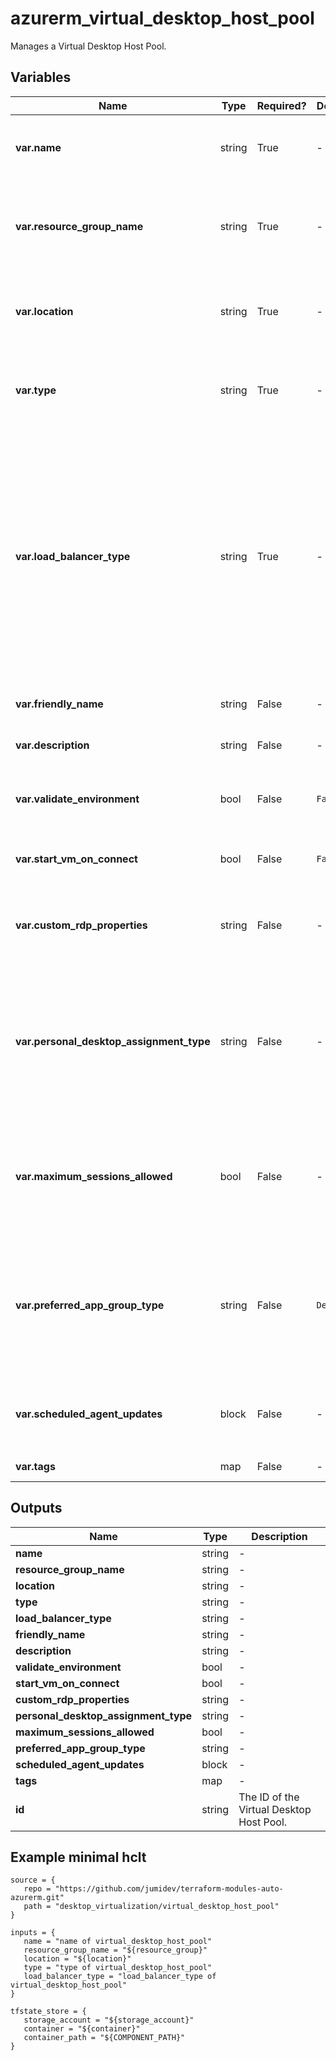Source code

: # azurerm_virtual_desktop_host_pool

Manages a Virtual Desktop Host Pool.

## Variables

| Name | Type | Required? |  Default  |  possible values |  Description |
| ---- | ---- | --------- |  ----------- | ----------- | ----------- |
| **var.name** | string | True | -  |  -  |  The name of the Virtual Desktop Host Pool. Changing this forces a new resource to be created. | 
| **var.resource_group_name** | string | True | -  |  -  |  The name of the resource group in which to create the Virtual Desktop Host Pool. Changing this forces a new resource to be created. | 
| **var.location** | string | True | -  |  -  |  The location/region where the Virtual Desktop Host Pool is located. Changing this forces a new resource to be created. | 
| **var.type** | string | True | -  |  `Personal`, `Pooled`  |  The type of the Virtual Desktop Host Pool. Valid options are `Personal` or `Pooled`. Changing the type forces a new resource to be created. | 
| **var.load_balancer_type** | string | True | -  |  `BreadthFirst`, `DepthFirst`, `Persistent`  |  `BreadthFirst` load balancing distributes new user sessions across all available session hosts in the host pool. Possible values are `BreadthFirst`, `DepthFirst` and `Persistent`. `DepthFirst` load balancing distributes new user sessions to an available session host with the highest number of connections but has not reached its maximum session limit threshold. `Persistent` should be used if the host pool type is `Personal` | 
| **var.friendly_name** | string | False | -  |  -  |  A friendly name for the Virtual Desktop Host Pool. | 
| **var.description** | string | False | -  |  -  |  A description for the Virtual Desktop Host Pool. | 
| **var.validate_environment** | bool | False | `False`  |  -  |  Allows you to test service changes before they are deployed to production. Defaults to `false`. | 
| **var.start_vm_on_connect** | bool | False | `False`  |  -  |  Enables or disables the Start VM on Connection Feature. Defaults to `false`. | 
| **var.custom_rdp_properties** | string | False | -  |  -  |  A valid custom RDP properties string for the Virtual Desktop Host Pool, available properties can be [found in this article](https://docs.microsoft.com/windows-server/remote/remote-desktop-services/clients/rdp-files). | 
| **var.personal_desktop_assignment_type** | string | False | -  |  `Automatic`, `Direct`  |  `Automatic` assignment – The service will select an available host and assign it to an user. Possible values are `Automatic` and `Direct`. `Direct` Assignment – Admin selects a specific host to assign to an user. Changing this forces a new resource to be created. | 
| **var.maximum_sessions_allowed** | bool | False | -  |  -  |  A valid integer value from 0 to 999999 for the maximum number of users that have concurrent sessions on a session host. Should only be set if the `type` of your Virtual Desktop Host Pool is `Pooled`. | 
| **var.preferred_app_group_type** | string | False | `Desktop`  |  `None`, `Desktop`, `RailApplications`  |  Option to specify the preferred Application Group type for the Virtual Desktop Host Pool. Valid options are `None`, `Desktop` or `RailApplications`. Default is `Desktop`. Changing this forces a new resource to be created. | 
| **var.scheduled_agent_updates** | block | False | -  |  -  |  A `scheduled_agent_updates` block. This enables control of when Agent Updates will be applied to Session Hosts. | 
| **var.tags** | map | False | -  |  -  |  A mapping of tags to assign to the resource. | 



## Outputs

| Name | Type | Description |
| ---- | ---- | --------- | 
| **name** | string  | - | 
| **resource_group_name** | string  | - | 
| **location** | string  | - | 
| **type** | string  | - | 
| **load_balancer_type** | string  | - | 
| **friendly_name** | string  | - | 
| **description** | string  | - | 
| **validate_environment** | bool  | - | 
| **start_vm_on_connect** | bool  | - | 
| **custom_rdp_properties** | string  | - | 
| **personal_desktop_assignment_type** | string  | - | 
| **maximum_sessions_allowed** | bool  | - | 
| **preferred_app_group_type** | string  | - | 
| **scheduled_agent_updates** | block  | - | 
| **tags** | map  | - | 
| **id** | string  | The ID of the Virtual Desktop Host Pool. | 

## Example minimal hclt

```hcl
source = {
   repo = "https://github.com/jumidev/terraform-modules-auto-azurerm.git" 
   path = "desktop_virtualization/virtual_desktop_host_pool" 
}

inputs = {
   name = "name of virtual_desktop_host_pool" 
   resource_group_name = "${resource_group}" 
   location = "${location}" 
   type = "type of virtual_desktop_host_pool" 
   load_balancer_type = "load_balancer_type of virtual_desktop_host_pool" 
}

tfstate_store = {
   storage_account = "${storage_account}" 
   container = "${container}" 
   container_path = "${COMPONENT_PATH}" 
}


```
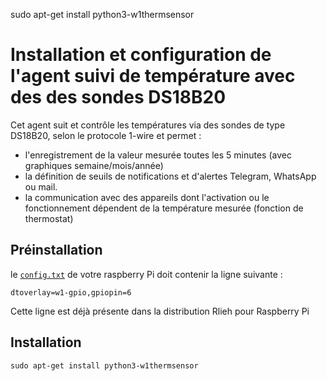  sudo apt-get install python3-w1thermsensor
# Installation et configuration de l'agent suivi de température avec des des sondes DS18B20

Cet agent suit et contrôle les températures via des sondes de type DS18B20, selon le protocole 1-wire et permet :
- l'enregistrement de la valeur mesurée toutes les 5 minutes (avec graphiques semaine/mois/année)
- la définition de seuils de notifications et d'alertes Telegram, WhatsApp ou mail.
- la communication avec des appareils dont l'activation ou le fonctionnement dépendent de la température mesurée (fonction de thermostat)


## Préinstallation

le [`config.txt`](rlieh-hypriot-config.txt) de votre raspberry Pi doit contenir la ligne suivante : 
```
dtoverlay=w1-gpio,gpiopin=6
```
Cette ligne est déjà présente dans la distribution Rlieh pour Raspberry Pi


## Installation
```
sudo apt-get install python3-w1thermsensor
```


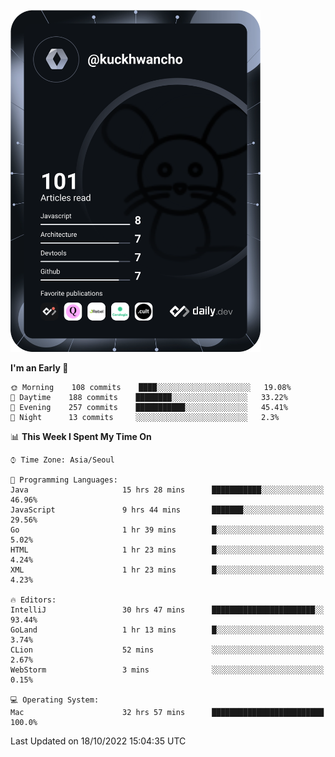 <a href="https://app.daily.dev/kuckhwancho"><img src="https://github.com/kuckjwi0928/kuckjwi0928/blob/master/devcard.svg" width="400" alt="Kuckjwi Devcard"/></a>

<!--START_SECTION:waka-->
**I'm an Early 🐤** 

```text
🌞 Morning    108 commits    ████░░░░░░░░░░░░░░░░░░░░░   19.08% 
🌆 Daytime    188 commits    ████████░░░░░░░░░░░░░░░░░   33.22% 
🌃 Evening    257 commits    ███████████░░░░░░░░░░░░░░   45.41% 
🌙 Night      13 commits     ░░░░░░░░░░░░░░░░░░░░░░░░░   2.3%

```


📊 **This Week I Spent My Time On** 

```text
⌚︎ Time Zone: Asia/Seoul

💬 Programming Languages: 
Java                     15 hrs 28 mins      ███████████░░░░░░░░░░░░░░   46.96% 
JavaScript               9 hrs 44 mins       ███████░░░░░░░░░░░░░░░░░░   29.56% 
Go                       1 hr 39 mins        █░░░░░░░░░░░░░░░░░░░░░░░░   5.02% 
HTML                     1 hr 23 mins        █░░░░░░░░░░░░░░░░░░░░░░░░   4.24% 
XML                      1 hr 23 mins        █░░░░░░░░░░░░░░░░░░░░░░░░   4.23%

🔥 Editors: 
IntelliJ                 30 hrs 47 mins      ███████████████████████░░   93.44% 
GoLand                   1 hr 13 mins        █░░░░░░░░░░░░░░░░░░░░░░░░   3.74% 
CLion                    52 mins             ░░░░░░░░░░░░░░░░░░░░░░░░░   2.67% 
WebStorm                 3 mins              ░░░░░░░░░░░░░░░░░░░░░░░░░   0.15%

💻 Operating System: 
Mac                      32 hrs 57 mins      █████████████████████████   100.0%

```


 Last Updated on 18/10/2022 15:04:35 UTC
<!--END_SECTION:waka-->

WHAT YOU SHOULD DO:
Output the records exactly, pictures excluded.

TASK SOLUTION:
Source code

: # azurerm_virtual_desktop_host_pool

Manages a Virtual Desktop Host Pool.

## Variables

| Name | Type | Required? |  Default  |  possible values |  Description |
| ---- | ---- | --------- |  ----------- | ----------- | ----------- |
| **var.name** | string | True | -  |  -  |  The name of the Virtual Desktop Host Pool. Changing this forces a new resource to be created. | 
| **var.resource_group_name** | string | True | -  |  -  |  The name of the resource group in which to create the Virtual Desktop Host Pool. Changing this forces a new resource to be created. | 
| **var.location** | string | True | -  |  -  |  The location/region where the Virtual Desktop Host Pool is located. Changing this forces a new resource to be created. | 
| **var.type** | string | True | -  |  `Personal`, `Pooled`  |  The type of the Virtual Desktop Host Pool. Valid options are `Personal` or `Pooled`. Changing the type forces a new resource to be created. | 
| **var.load_balancer_type** | string | True | -  |  `BreadthFirst`, `DepthFirst`, `Persistent`  |  `BreadthFirst` load balancing distributes new user sessions across all available session hosts in the host pool. Possible values are `BreadthFirst`, `DepthFirst` and `Persistent`. `DepthFirst` load balancing distributes new user sessions to an available session host with the highest number of connections but has not reached its maximum session limit threshold. `Persistent` should be used if the host pool type is `Personal` | 
| **var.friendly_name** | string | False | -  |  -  |  A friendly name for the Virtual Desktop Host Pool. | 
| **var.description** | string | False | -  |  -  |  A description for the Virtual Desktop Host Pool. | 
| **var.validate_environment** | bool | False | `False`  |  -  |  Allows you to test service changes before they are deployed to production. Defaults to `false`. | 
| **var.start_vm_on_connect** | bool | False | `False`  |  -  |  Enables or disables the Start VM on Connection Feature. Defaults to `false`. | 
| **var.custom_rdp_properties** | string | False | -  |  -  |  A valid custom RDP properties string for the Virtual Desktop Host Pool, available properties can be [found in this article](https://docs.microsoft.com/windows-server/remote/remote-desktop-services/clients/rdp-files). | 
| **var.personal_desktop_assignment_type** | string | False | -  |  `Automatic`, `Direct`  |  `Automatic` assignment – The service will select an available host and assign it to an user. Possible values are `Automatic` and `Direct`. `Direct` Assignment – Admin selects a specific host to assign to an user. Changing this forces a new resource to be created. | 
| **var.maximum_sessions_allowed** | bool | False | -  |  -  |  A valid integer value from 0 to 999999 for the maximum number of users that have concurrent sessions on a session host. Should only be set if the `type` of your Virtual Desktop Host Pool is `Pooled`. | 
| **var.preferred_app_group_type** | string | False | `Desktop`  |  `None`, `Desktop`, `RailApplications`  |  Option to specify the preferred Application Group type for the Virtual Desktop Host Pool. Valid options are `None`, `Desktop` or `RailApplications`. Default is `Desktop`. Changing this forces a new resource to be created. | 
| **var.scheduled_agent_updates** | block | False | -  |  -  |  A `scheduled_agent_updates` block. This enables control of when Agent Updates will be applied to Session Hosts. | 
| **var.tags** | map | False | -  |  -  |  A mapping of tags to assign to the resource. | 



## Outputs

| Name | Type | Description |
| ---- | ---- | --------- | 
| **name** | string  | - | 
| **resource_group_name** | string  | - | 
| **location** | string  | - | 
| **type** | string  | - | 
| **load_balancer_type** | string  | - | 
| **friendly_name** | string  | - | 
| **description** | string  | - | 
| **validate_environment** | bool  | - | 
| **start_vm_on_connect** | bool  | - | 
| **custom_rdp_properties** | string  | - | 
| **personal_desktop_assignment_type** | string  | - | 
| **maximum_sessions_allowed** | bool  | - | 
| **preferred_app_group_type** | string  | - | 
| **scheduled_agent_updates** | block  | - | 
| **tags** | map  | - | 
| **id** | string  | The ID of the Virtual Desktop Host Pool. | 

## Example minimal hclt

```hcl
source = {
   repo = "https://github.com/jumidev/terraform-modules-auto-azurerm.git" 
   path = "desktop_virtualization/virtual_desktop_host_pool" 
}

inputs = {
   name = "name of virtual_desktop_host_pool" 
   resource_group_name = "${resource_group}" 
   location = "${location}" 
   type = "type of virtual_desktop_host_pool" 
   load_balancer_type = "load_balancer_type of virtual_desktop_host_pool" 
}

tfstate_store = {
   storage_account = "${storage_account}" 
   container = "${container}" 
   container_path = "${COMPONENT_PATH}" 
}


```
  sudo apt-get install python3-w1thermsensor
# Installation et configuration de l'agent suivi de température avec des des sondes DS18B20

Cet agent suit et contrôle les températures via des sondes de type DS18B20, selon le protocole 1-wire et permet :
- l'enregistrement de la valeur mesurée toutes les 5 minutes (avec graphiques semaine/mois/année)
- la définition de seuils de notifications et d'alertes Telegram, WhatsApp ou mail.
- la communication avec des appareils dont l'activation ou le fonctionnement dépendent de la température mesurée (fonction de thermostat)


## Préinstallation

le [`config.txt`](rlieh-hypriot-config.txt) de votre raspberry Pi doit contenir la ligne suivante : 
```
dtoverlay=w1-gpio,gpiopin=6
```
Cette ligne est déjà présente dans la distribution Rlieh pour Raspberry Pi


## Installation
```
sudo apt-get install python3-w1thermsensor
```


 <a href="https://app.daily.dev/kuckhwancho"><img src="https://github.com/kuckjwi0928/kuckjwi0928/blob/master/devcard.svg" width="400" alt="Kuckjwi Devcard"/></a>

<!--START_SECTION:waka-->
**I'm an Early 🐤** 

```text
🌞 Morning    108 commits    ████░░░░░░░░░░░░░░░░░░░░░   19.08% 
🌆 Daytime    188 commits    ████████░░░░░░░░░░░░░░░░░   33.22% 
🌃 Evening    257 commits    ███████████░░░░░░░░░░░░░░   45.41% 
🌙 Night      13 commits     ░░░░░░░░░░░░░░░░░░░░░░░░░   2.3%

```


📊 **This Week I Spent My Time On** 

```text
⌚︎ Time Zone: Asia/Seoul

💬 Programming Languages: 
Java                     15 hrs 28 mins      ███████████░░░░░░░░░░░░░░   46.96% 
JavaScript               9 hrs 44 mins       ███████░░░░░░░░░░░░░░░░░░   29.56% 
Go                       1 hr 39 mins        █░░░░░░░░░░░░░░░░░░░░░░░░   5.02% 
HTML                     1 hr 23 mins        █░░░░░░░░░░░░░░░░░░░░░░░░   4.24% 
XML                      1 hr 23 mins        █░░░░░░░░░░░░░░░░░░░░░░░░   4.23%

🔥 Editors: 
IntelliJ                 30 hrs 47 mins      ███████████████████████░░   93.44% 
GoLand                   1 hr 13 mins        █░░░░░░░░░░░░░░░░░░░░░░░░   3.74% 
CLion                    52 mins             ░░░░░░░░░░░░░░░░░░░░░░░░░   2.67% 
WebStorm                 3 mins              ░░░░░░░░░░░░░░░░░░░░░░░░░   0.15%

💻 Operating System: 
Mac                      32 hrs 57 mins      █████████████████████████   100.0%

```


 Last Updated on 18/10/2022 15:04:35 UTC
<!--END_SECTION:waka-->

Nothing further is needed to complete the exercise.